The oldest surviving codex of the Odyssey (c. 300 AD), held at the John Rylands Library

The Manchester Odyssey, designated P. Ryl. Gr. I 53, is a codex from Roman Egypt written in Greek that was once a complete manuscript of the Odyssey by Homer. First documented in 1899 in a fragmented state, it is believed to have been written at the beginning of the 4th century AD. Since 1908, it has been a part of the John Rylands Library at the University of Manchester, England, as part of its papyri corpus. It is considered one of the earliest surviving vellum codices in existence, and as such also the oldest surviving book of The Odyssey.

== Provenance ==
The earliest documentation of the papyrus dates to the winter of 1899, as part of an acquisition by British papyrologists Arthur Surridge Hunt and Bernard Pyne Grenfell, famed for their work on documenting the Oxyrhynchus Papyri from 1896 to 1907. They acquired the work for James Lindsay, 26th Earl of Crawford in winter 1899, and two years later, it entered the Rylands collection through the purchase of the Crawford manuscript collection by Enriqueta Augustina Rylands, which was then passed on to the Library in 1908.

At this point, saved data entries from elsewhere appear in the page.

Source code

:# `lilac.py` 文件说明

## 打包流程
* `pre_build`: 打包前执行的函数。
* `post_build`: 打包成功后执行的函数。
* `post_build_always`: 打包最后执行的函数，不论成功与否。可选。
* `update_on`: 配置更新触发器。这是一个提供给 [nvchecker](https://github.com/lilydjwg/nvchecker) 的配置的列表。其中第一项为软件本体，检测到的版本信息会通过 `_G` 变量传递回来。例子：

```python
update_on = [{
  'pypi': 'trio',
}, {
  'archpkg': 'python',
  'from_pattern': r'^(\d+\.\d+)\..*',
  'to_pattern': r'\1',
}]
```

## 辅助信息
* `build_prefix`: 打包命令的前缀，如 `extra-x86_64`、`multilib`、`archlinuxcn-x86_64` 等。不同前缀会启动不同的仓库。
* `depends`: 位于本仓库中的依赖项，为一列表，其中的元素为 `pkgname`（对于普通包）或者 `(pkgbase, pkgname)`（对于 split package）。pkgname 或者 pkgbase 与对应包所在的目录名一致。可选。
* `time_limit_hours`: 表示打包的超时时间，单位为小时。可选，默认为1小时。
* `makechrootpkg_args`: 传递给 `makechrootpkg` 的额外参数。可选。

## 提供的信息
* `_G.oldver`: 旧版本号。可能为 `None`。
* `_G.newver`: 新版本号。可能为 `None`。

Hunt later catalogued the Greek papyri holdings of the Library (including this manuscript) in 1911 in the Catalogue of the Greek Papyri in the John Rylands Library, Manchester Volume I.

== Description ==
Catalogued P. Ryl. Gr. I 53, the codex is made of vellum parchment measuring 16.8 cm × 13.0 cm, and the surviving folio fragments consist of Folios 1–30 and 52–101 in varying conditions, from heavily fragmented to mostly surviving pages with holes in the middle. Quire markings — "κδ" on Folio 79 recto and "κε" on Folio 87 — combined with a standard of 29 lines of text per page, indicate that the manuscript originally consisted of 207 folios. The text is handwritten in Greek, with uncial-style formatting in brown ink with corrections done in black ink.

Overall, the surviving texts consisted of Books XIII–XV, and Books XX–XXIV, with the end of the story being in better condition. In 1900, its owner, Lord Crawford, noted to his librarian, J. P. Edmond, that the centre of the manuscript was rotted away from damp, and that the best practice would be to lay out each leaf between glass plates. Later condition studies by Hunt in 1911 noted that some of the degraded leaves adhered to each other, with "two or three small coagulated lumps that defied treatment".

Conservation work by the National Manuscripts Conservation Trust involved stabilising and re-housing the codex. In addition, digital imaging was utilised to capture both the preserved and degraded portions of the text.

The preservation work coincided with the 2026 release of Christopher Nolan's film The Odyssey, and as part of a collaboration between Universal Pictures and the University of Manchester, the codex was put on display at press junkets in New York and London with the cast and crew, prior to exhibition at the library on 15 July 2026, two days before the world premiere of the film.